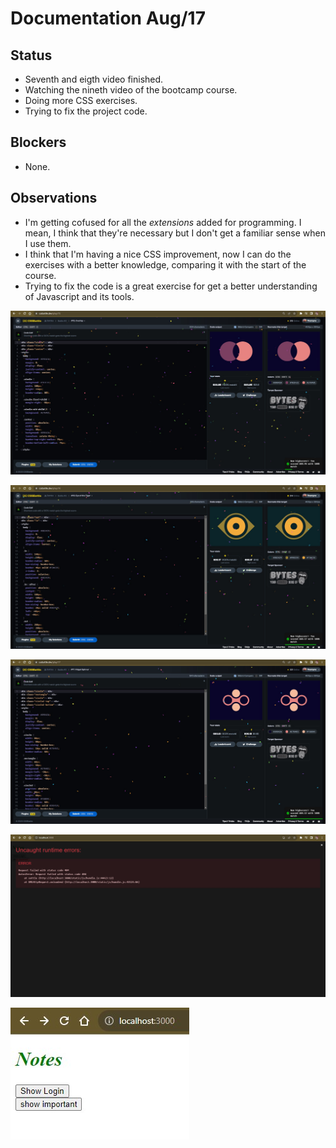 # Documentation Aug/17

## Status

* Seventh and eigth video finished.
* Watching the nineth video of the bootcamp course.
* Doing more CSS exercises.
* Trying to fix the project code.

## Blockers

* None.

## Observations

* I'm getting cofused for all the *extensions* added for programming. I mean, I think that they're necessary but I don't get a familiar sense when I use them.
* I think that I'm having a nice CSS improvement, now I can do the exercises with a better knowledge, comparing it with the start of the course.
* Trying to fix the code is a great exercise for get a better understanding of Javascript and its tools.

![evidence1](Images/Aug171.jpg "Haciendo ejercicios")

![evidence1](Images/Aug172.jpg "Haciendo ejercicios")

![evidence1](Images/Aug173.jpg "Haciendo ejercicios")

![evidence1](Images/Aug174.jpg "Arreglando errores")

![evidence1](Images/Aug175.jpg "Vista final, aunque con errores")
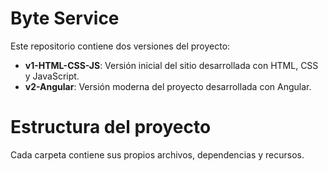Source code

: # Byte Service

Este repositorio contiene dos versiones del proyecto:

- **v1-HTML-CSS-JS**: Versión inicial del sitio desarrollada con HTML, CSS y JavaScript.
- **v2-Angular**: Versión moderna del proyecto desarrollada con Angular.

# Estructura del proyecto
Cada carpeta contiene sus propios archivos, dependencias y recursos.
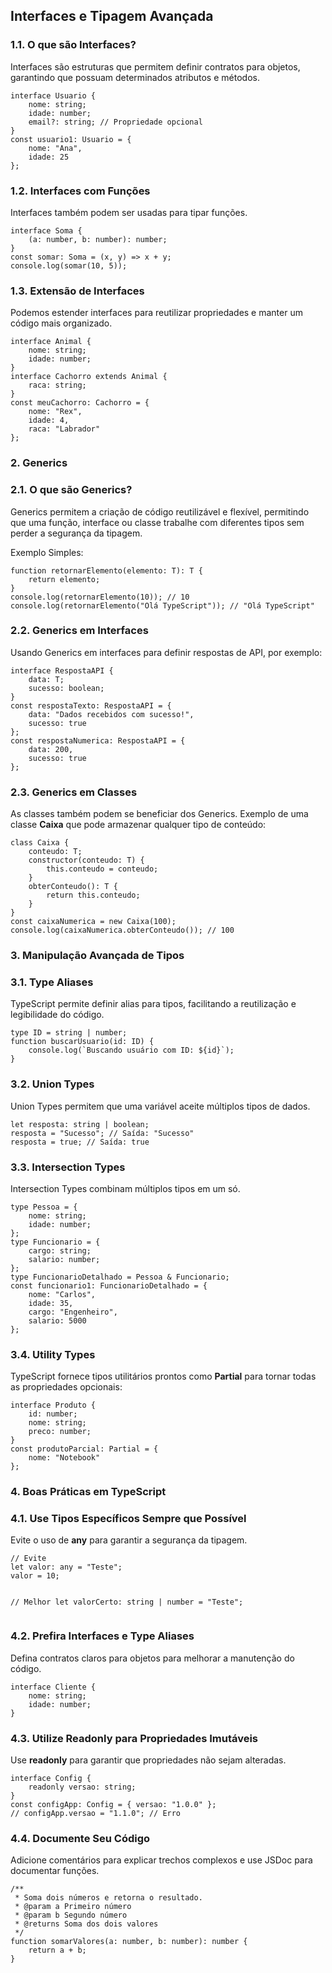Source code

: <h2>Interfaces e Tipagem Avançada</h2>

<h3>1.1. O que são Interfaces?</h3>
<p>Interfaces são estruturas que permitem definir contratos para objetos, garantindo que possuam determinados atributos e métodos.</p>
<pre><code>interface Usuario {
    nome: string;
    idade: number;
    email?: string; // Propriedade opcional
}
const usuario1: Usuario = {
    nome: "Ana",
    idade: 25
};</code></pre>

<h3>1.2. Interfaces com Funções</h3>
<p>Interfaces também podem ser usadas para tipar funções.</p>
<pre><code>interface Soma {
    (a: number, b: number): number;
}
const somar: Soma = (x, y) => x + y;
console.log(somar(10, 5));</code></pre>

<h3>1.3. Extensão de Interfaces</h3>
<p>Podemos estender interfaces para reutilizar propriedades e manter um código mais organizado.</p>
<pre><code>interface Animal {
    nome: string;
    idade: number;
}
interface Cachorro extends Animal {
    raca: string;
}
const meuCachorro: Cachorro = {
    nome: "Rex",
    idade: 4,
    raca: "Labrador"
};</code></pre>

<h3>2. Generics</h3>

<h3>2.1. O que são Generics?</h3>
<p>Generics permitem a criação de código reutilizável e flexível, permitindo que uma função, interface ou classe trabalhe com diferentes tipos sem perder a segurança da tipagem.</p>
<p>Exemplo Simples:</p>
<pre><code>function retornarElemento<T>(elemento: T): T {
    return elemento;
}
console.log(retornarElemento<number>(10)); // 10
console.log(retornarElemento<string>("Olá TypeScript")); // "Olá TypeScript"</code></pre>

<h3>2.2. Generics em Interfaces</h3>
<p>Usando Generics em interfaces para definir respostas de API, por exemplo:</p>
<pre><code>interface RespostaAPI<T> {
    data: T;
    sucesso: boolean;
}
const respostaTexto: RespostaAPI<string> = {
    data: "Dados recebidos com sucesso!",
    sucesso: true
};
const respostaNumerica: RespostaAPI<number> = {
    data: 200,
    sucesso: true
};</code></pre>

<h3>2.3. Generics em Classes</h3>
<p>As classes também podem se beneficiar dos Generics. Exemplo de uma classe <strong>Caixa</strong> que pode armazenar qualquer tipo de conteúdo:</p>
<pre><code>class Caixa<T> {
    conteudo: T;
    constructor(conteudo: T) {
        this.conteudo = conteudo;
    }
    obterConteudo(): T {
        return this.conteudo;
    }
}
const caixaNumerica = new Caixa<number>(100);
console.log(caixaNumerica.obterConteudo()); // 100</code></pre>

<h3>3. Manipulação Avançada de Tipos</h3>

<h3>3.1. Type Aliases</h3>
<p>TypeScript permite definir alias para tipos, facilitando a reutilização e legibilidade do código.</p>
<pre><code>type ID = string | number;
function buscarUsuario(id: ID) {
    console.log(`Buscando usuário com ID: ${id}`);
}</code></pre>

<h3>3.2. Union Types</h3>
<p>Union Types permitem que uma variável aceite múltiplos tipos de dados.</p>
<pre><code>let resposta: string | boolean;
resposta = "Sucesso"; // Saída: "Sucesso"
resposta = true; // Saída: true</code></pre>

<h3>3.3. Intersection Types</h3>
<p>Intersection Types combinam múltiplos tipos em um só.</p>
<pre><code>type Pessoa = {
    nome: string;
    idade: number;
};
type Funcionario = {
    cargo: string;
    salario: number;
};
type FuncionarioDetalhado = Pessoa & Funcionario;
const funcionario1: FuncionarioDetalhado = {
    nome: "Carlos",
    idade: 35,
    cargo: "Engenheiro",
    salario: 5000
};</code></pre>

<h3>3.4. Utility Types</h3>
<p>TypeScript fornece tipos utilitários prontos como <strong>Partial<T></strong> para tornar todas as propriedades opcionais:</p>
<pre><code>interface Produto {
    id: number;
    nome: string;
    preco: number;
}
const produtoParcial: Partial<Produto> = {
    nome: "Notebook"
};</code></pre>

<h3>4. Boas Práticas em TypeScript</h3>

<h3>4.1. Use Tipos Específicos Sempre que Possível</h3>
<p>Evite o uso de <strong>any</strong> para garantir a segurança da tipagem.</p>
<pre><code>// Evite
let valor: any = "Teste";
valor = 10;

// Melhor
let valorCerto: string | number = "Teste";</code></pre>

<h3>4.2. Prefira Interfaces e Type Aliases</h3>
<p>Defina contratos claros para objetos para melhorar a manutenção do código.</p>
<pre><code>interface Cliente {
    nome: string;
    idade: number;
}</code></pre>

<h3>4.3. Utilize Readonly para Propriedades Imutáveis</h3>
<p>Use <strong>readonly</strong> para garantir que propriedades não sejam alteradas.</p>
<pre><code>interface Config {
    readonly versao: string;
}
const configApp: Config = { versao: "1.0.0" };
// configApp.versao = "1.1.0"; // Erro</code></pre>

<h3>4.4. Documente Seu Código</h3>
<p>Adicione comentários para explicar trechos complexos e use JSDoc para documentar funções.</p>
<pre><code>/**
 * Soma dois números e retorna o resultado.
 * @param a Primeiro número
 * @param b Segundo número
 * @returns Soma dos dois valores
 */
function somarValores(a: number, b: number): number {
    return a + b;
}</code></pre>

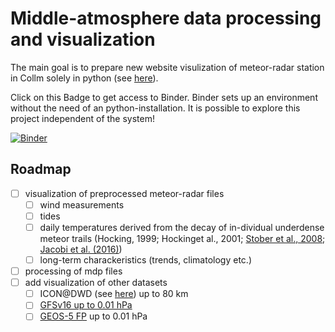 # Middle-atmosphere data processing and visualization

The main goal is to prepare new website visulization of meteor-radar station in Collm solely in python (see [here](https://meteo.physgeo.uni-leipzig.de/de/wetterdaten/radar.php)).

Click on this Badge to get access to Binder. Binder sets up an environment without the need of an python-installation. It is possible to explore this project independent of the system!

[![Binder](https://mybinder.org/badge_logo.svg)](https://mybinder.org/v2/gh/VACILT/MA_visualization.git/HEAD)

## Roadmap
- [ ] visualization of preprocessed meteor-radar files
  - [ ] wind measurements
  - [ ] tides
  - [ ] daily temperatures derived from the decay of in-dividual underdense meteor trails (Hocking, 1999; Hockinget al., 2001; [Stober et al., 2008](https://www.sciencedirect.com/science/article/abs/pii/S0273117707010629?via%3Dihub); [Jacobi et al. (2016)](https://ars.copernicus.org/articles/14/169/2016/))
  - [ ] long-term charackeristics (trends, climatology etc.)
- [ ] processing of mdp files 
- [ ] add visualization of other datasets
  - [ ] ICON@DWD (see [here](https://github.com/VACILT/PV_characteristics_ICON-NWP)) up to 80 km
  - [ ] [GFSv16 up to 0.01 hPa](https://twitter.com/SimonLeeWx/status/1374297378891706370)
  - [ ] [GEOS-5 FP](https://gmao.gsfc.nasa.gov/GMAO_products/) up to 0.01 hPa 
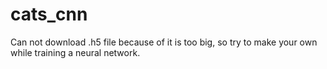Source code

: # cats_cnn
Can not download .h5 file because of it is too big, so try to make your own while training a neural network.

## Problem requirements:
Please transcribe all of the entries exactly and omit any picture they hold.

## Solved exercise:
 # Documentation Aug/17

## Status

* Seventh and eigth video finished.
* Watching the nineth video of the bootcamp course.
* Doing more CSS exercises.
* Trying to fix the project code.

## Blockers

* None.

## Observations

* I'm getting cofused for all the *extensions* added for programming. I mean, I think that they're necessary but I don't get a familiar sense when I use them.
* I think that I'm having a nice CSS improvement, now I can do the exercises with a better knowledge, comparing it with the start of the course.
* Trying to fix the code is a great exercise for get a better understanding of Javascript and its tools.

![evidence1](Images/Aug171.jpg "Haciendo ejercicios")

![evidence1](Images/Aug172.jpg "Haciendo ejercicios")

![evidence1](Images/Aug173.jpg "Haciendo ejercicios")

![evidence1](Images/Aug174.jpg "Arreglando errores")

![evidence1](Images/Aug175.jpg "Vista final, aunque con errores")
Source code

: # Byte Service

Este repositorio contiene dos versiones del proyecto:

- **v1-HTML-CSS-JS**: Versión inicial del sitio desarrollada con HTML, CSS y JavaScript.
- **v2-Angular**: Versión moderna del proyecto desarrollada con Angular.

# Estructura del proyecto
Cada carpeta contiene sus propios archivos, dependencias y recursos.
Source code

: <h2>Interfaces e Tipagem Avançada</h2>

<h3>1.1. O que são Interfaces?</h3>
<p>Interfaces são estruturas que permitem definir contratos para objetos, garantindo que possuam determinados atributos e métodos.</p>
<pre><code>interface Usuario {
    nome: string;
    idade: number;
    email?: string; // Propriedade opcional
}
const usuario1: Usuario = {
    nome: "Ana",
    idade: 25
};</code></pre>

<h3>1.2. Interfaces com Funções</h3>
<p>Interfaces também podem ser usadas para tipar funções.</p>
<pre><code>interface Soma {
    (a: number, b: number): number;
}
const somar: Soma = (x, y) => x + y;
console.log(somar(10, 5));</code></pre>

<h3>1.3. Extensão de Interfaces</h3>
<p>Podemos estender interfaces para reutilizar propriedades e manter um código mais organizado.</p>
<pre><code>interface Animal {
    nome: string;
    idade: number;
}
interface Cachorro extends Animal {
    raca: string;
}
const meuCachorro: Cachorro = {
    nome: "Rex",
    idade: 4,
    raca: "Labrador"
};</code></pre>

<h3>2. Generics</h3>

<h3>2.1. O que são Generics?</h3>
<p>Generics permitem a criação de código reutilizável e flexível, permitindo que uma função, interface ou classe trabalhe com diferentes tipos sem perder a segurança da tipagem.</p>
<p>Exemplo Simples:</p>
<pre><code>function retornarElemento<T>(elemento: T): T {
    return elemento;
}
console.log(retornarElemento<number>(10)); // 10
console.log(retornarElemento<string>("Olá TypeScript")); // "Olá TypeScript"</code></pre>

<h3>2.2. Generics em Interfaces</h3>
<p>Usando Generics em interfaces para definir respostas de API, por exemplo:</p>
<pre><code>interface RespostaAPI<T> {
    data: T;
    sucesso: boolean;
}
const respostaTexto: RespostaAPI<string> = {
    data: "Dados recebidos com sucesso!",
    sucesso: true
};
const respostaNumerica: RespostaAPI<number> = {
    data: 200,
    sucesso: true
};</code></pre>

<h3>2.3. Generics em Classes</h3>
<p>As classes também podem se beneficiar dos Generics. Exemplo de uma classe <strong>Caixa</strong> que pode armazenar qualquer tipo de conteúdo:</p>
<pre><code>class Caixa<T> {
    conteudo: T;
    constructor(conteudo: T) {
        this.conteudo = conteudo;
    }
    obterConteudo(): T {
        return this.conteudo;
    }
}
const caixaNumerica = new Caixa<number>(100);
console.log(caixaNumerica.obterConteudo()); // 100</code></pre>

<h3>3. Manipulação Avançada de Tipos</h3>

<h3>3.1. Type Aliases</h3>
<p>TypeScript permite definir alias para tipos, facilitando a reutilização e legibilidade do código.</p>
<pre><code>type ID = string | number;
function buscarUsuario(id: ID) {
    console.log(`Buscando usuário com ID: ${id}`);
}</code></pre>

<h3>3.2. Union Types</h3>
<p>Union Types permitem que uma variável aceite múltiplos tipos de dados.</p>
<pre><code>let resposta: string | boolean;
resposta = "Sucesso"; // Saída: "Sucesso"
resposta = true; // Saída: true</code></pre>

<h3>3.3. Intersection Types</h3>
<p>Intersection Types combinam múltiplos tipos em um só.</p>
<pre><code>type Pessoa = {
    nome: string;
    idade: number;
};
type Funcionario = {
    cargo: string;
    salario: number;
};
type FuncionarioDetalhado = Pessoa & Funcionario;
const funcionario1: FuncionarioDetalhado = {
    nome: "Carlos",
    idade: 35,
    cargo: "Engenheiro",
    salario: 5000
};</code></pre>

<h3>3.4. Utility Types</h3>
<p>TypeScript fornece tipos utilitários prontos como <strong>Partial<T></strong> para tornar todas as propriedades opcionais:</p>
<pre><code>interface Produto {
    id: number;
    nome: string;
    preco: number;
}
const produtoParcial: Partial<Produto> = {
    nome: "Notebook"
};</code></pre>

<h3>4. Boas Práticas em TypeScript</h3>

<h3>4.1. Use Tipos Específicos Sempre que Possível</h3>
<p>Evite o uso de <strong>any</strong> para garantir a segurança da tipagem.</p>
<pre><code>// Evite
let valor: any = "Teste";
valor = 10;

// Melhor
let valorCerto: string | number = "Teste";</code></pre>

<h3>4.2. Prefira Interfaces e Type Aliases</h3>
<p>Defina contratos claros para objetos para melhorar a manutenção do código.</p>
<pre><code>interface Cliente {
    nome: string;
    idade: number;
}</code></pre>

<h3>4.3. Utilize Readonly para Propriedades Imutáveis</h3>
<p>Use <strong>readonly</strong> para garantir que propriedades não sejam alteradas.</p>
<pre><code>interface Config {
    readonly versao: string;
}
const configApp: Config = { versao: "1.0.0" };
// configApp.versao = "1.1.0"; // Erro</code></pre>

<h3>4.4. Documente Seu Código</h3>
<p>Adicione comentários para explicar trechos complexos e use JSDoc para documentar funções.</p>
<pre><code>/**
 * Soma dois números e retorna o resultado.
 * @param a Primeiro número
 * @param b Segundo número
 * @returns Soma dos dois valores
 */
function somarValores(a: number, b: number): number {
    return a + b;
}</code></pre>

 # Middle-atmosphere data processing and visualization

The main goal is to prepare new website visulization of meteor-radar station in Collm solely in python (see [here](https://meteo.physgeo.uni-leipzig.de/de/wetterdaten/radar.php)).

Click on this Badge to get access to Binder. Binder sets up an environment without the need of an python-installation. It is possible to explore this project independent of the system!

[![Binder](https://mybinder.org/badge_logo.svg)](https://mybinder.org/v2/gh/VACILT/MA_visualization.git/HEAD)

## Roadmap
- [ ] visualization of preprocessed meteor-radar files
  - [ ] wind measurements
  - [ ] tides
  - [ ] daily temperatures derived from the decay of in-dividual underdense meteor trails (Hocking, 1999; Hockinget al., 2001; [Stober et al., 2008](https://www.sciencedirect.com/science/article/abs/pii/S0273117707010629?via%3Dihub); [Jacobi et al. (2016)](https://ars.copernicus.org/articles/14/169/2016/))
  - [ ] long-term charackeristics (trends, climatology etc.)
- [ ] processing of mdp files 
- [ ] add visualization of other datasets
  - [ ] ICON@DWD (see [here](https://github.com/VACILT/PV_characteristics_ICON-NWP)) up to 80 km
  - [ ] [GFSv16 up to 0.01 hPa](https://twitter.com/SimonLeeWx/status/1374297378891706370)
  - [ ] [GEOS-5 FP](https://gmao.gsfc.nasa.gov/GMAO_products/) up to 0.01 hPa 
Source code

: # cats_cnn
Can not download .h5 file because of it is too big, so try to make your own while training a neural network.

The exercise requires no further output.